Crystal structure of the murine cytomegalovirus MHC-I homolog m144

Large DNA viruses of the herpesvirus family produce proteins that mimic host MHC-I molecules as part of their immunoevasive strategy. The m144 glycoprotein, expressed by murine cytomegalovirus, is thought to be an MHC-I homolog whose expression prolongs viral survival in vivo by preventing natural killer cell activation. To explore the structural basis of this m144 function, we have determined the three-dimensional structure of an m.144/beta 2-microglobulin (beta 2m) complex at 1.9 angstrom resolution. This structure reveals the canonical features of MHC-I molecules including readily identifiable alpha 1, alpha.2, and alpha 3 domains.
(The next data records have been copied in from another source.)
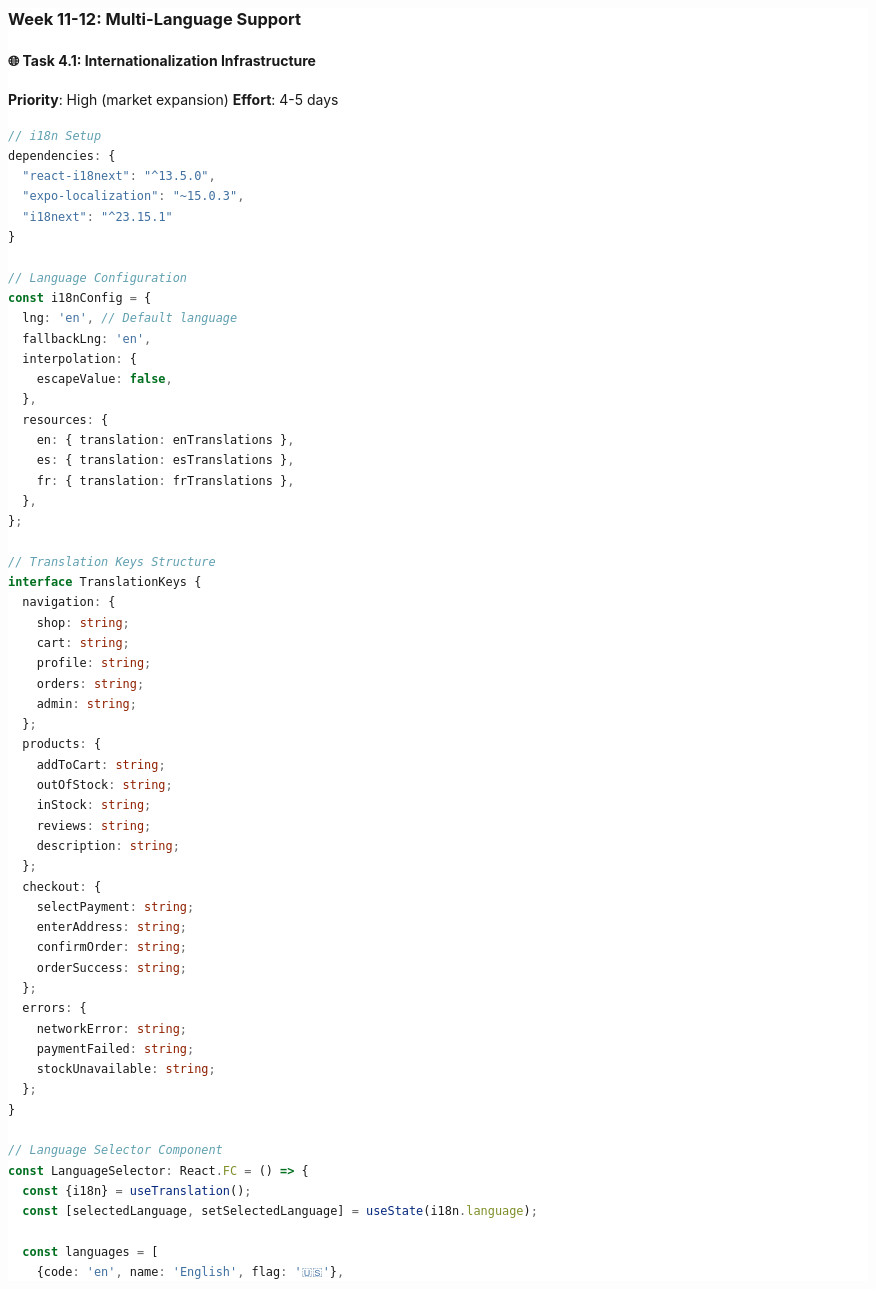 ### **Week 11-12: Multi-Language Support**

#### **🌐 Task 4.1: Internationalization Infrastructure**
**Priority**: High (market expansion)
**Effort**: 4-5 days

```typescript
// i18n Setup
dependencies: {
  "react-i18next": "^13.5.0",
  "expo-localization": "~15.0.3",
  "i18next": "^23.15.1"
}

// Language Configuration
const i18nConfig = {
  lng: 'en', // Default language
  fallbackLng: 'en',
  interpolation: {
    escapeValue: false,
  },
  resources: {
    en: { translation: enTranslations },
    es: { translation: esTranslations },
    fr: { translation: frTranslations },
  },
};

// Translation Keys Structure
interface TranslationKeys {
  navigation: {
    shop: string;
    cart: string;
    profile: string;
    orders: string;
    admin: string;
  };
  products: {
    addToCart: string;
    outOfStock: string;
    inStock: string;
    reviews: string;
    description: string;
  };
  checkout: {
    selectPayment: string;
    enterAddress: string;
    confirmOrder: string;
    orderSuccess: string;
  };
  errors: {
    networkError: string;
    paymentFailed: string;
    stockUnavailable: string;
  };
}

// Language Selector Component
const LanguageSelector: React.FC = () => {
  const {i18n} = useTranslation();
  const [selectedLanguage, setSelectedLanguage] = useState(i18n.language);
  
  const languages = [
    {code: 'en', name: 'English', flag: '🇺🇸'},
```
A unique disulfide bond links the alpha 1 helix to the beta-sheet floor, explaining the known thermal stability of m144. Close juxtaposition of the alpha 1 and alpha 2 helices and the lack of critical residues that normally contribute to anchoring the peptide N and C termini eliminates peptide binding. A region of 13 amino acid residues, corresponding to the amino-terminal portion of the alpha 2 helix, is missing in the electron density map, suggesting an area of structural flexibility that may be involved in ligand binding. Published by Elsevier Ltd.